For this, we use the Beagle suite of software.

  1. The program beagle calculates the minimal number of recombinations absolutely needed to explain a list of sequences.

    The input to beagle is a list of lines similar to the sequences at the end of ms' output — in fact we can directly take these and input them to beagle.

    A script such as the following (or similar in Python or Perl) can translate ms' output in to beagle's input.

    #!/bin/env ruby
    
    STDIN.each { |line| if line =~ /^positions/ then break end }
    STDIN.each { |line| print line } 

    Try simulating a few datasets using ms and then run them through beagle. Start with small datasets! How does the running time of beagle grow with the input size?

  2. beagle counts the minimal number of recombinations by essentially reconstructing all histories with first 0, then 1, then 2, etc. recombinations leading to the observed sequences, until it finds one that leads back to a single ancestral sequence.
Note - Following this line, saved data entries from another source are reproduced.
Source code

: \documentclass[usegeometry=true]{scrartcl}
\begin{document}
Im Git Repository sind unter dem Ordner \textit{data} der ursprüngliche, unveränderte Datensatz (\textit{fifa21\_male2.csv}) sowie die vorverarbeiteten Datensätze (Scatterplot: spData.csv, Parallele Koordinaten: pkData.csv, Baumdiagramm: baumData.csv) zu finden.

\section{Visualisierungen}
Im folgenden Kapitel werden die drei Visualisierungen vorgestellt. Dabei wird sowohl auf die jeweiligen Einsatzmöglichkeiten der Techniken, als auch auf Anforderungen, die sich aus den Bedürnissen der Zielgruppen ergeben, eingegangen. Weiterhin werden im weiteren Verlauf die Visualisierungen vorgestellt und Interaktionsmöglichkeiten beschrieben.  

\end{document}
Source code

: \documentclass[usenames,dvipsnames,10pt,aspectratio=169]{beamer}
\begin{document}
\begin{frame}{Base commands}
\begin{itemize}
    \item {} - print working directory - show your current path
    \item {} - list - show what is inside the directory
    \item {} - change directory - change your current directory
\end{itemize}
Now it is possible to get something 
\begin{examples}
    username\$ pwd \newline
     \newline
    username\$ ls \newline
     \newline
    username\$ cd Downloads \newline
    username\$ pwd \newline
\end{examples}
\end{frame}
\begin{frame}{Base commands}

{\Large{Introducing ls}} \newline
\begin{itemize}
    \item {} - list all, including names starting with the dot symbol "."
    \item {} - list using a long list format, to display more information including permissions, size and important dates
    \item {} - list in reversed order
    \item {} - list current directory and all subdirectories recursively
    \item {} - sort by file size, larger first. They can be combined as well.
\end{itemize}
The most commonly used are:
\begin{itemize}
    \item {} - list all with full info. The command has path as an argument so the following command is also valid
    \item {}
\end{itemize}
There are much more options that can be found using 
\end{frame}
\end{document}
    The reason it gets so slow as the size increases is that there are a lot of such histories.

    We can count the number of states (not histories, but sets of sequences) that are reachable between the input sequences and an ancestral sequence reachable by the minimal number of recombinations. For this we use the tool greven (danish for Count, but not as in counting but as in nobility...Rune has a sick sense of humour) that takes input in the same format as beagle.

    Try simulating datasets with ms and run them through greven. This time you should really start with small datasets!
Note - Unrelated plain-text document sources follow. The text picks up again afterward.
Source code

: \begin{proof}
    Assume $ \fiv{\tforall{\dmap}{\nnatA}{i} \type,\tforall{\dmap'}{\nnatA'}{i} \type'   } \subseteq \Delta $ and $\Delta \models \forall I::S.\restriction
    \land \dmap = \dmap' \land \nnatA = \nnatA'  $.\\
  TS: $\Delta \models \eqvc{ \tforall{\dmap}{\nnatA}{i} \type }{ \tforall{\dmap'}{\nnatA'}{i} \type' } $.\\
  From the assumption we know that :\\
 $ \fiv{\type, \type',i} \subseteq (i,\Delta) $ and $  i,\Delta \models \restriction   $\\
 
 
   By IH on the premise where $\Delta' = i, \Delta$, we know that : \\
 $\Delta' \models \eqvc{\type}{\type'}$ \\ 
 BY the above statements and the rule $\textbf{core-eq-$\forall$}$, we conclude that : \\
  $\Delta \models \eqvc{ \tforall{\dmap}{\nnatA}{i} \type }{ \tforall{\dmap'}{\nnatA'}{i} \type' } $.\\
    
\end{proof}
  3. The number of local trees in the ms output tells you how many recombination occurred in the history; there is one more local tree that the number of recombinations.

    We will now try to compare the true number of recombinations with the minimal number of recombinations.

    For this, we need to count the number of local trees at the same time as running the sequences through beagle. We can do this by modifying our scripts from above, e.g. (in Ruby):

    #!/bin/env ruby
    
    if (ARGV.length != 2) then
        print "Usage: count.rb theta rho\n"
        exit 2
    end
    
    $theta = ARGV[0]
    $rho = ARGV[1]
    
    simResult = `./msdir/ms 7 1 -t #{$theta} -r #{$rho} 3000 -T`
    f = File.open('beagle.input','w')
    
    noTrees = 0
    inSeq = false
    simResult.each_line do
      |line|
      noTrees += 1 if line =~ /^\[/
      inSeq = true if line =~ /^positions/
      next         if line =~ /^positions/
      f.print line if inSeq
    end
    
    f.close
    
    print 'True number of recombinations: ', noTrees-1, "\n"
    print `./beagle < beagle.input`  

    Run this for a number of different choices of ρ and θ and calculate the average for each (ρ,θ) point; compare the minimal number of recombinations and the actual number of recombinations.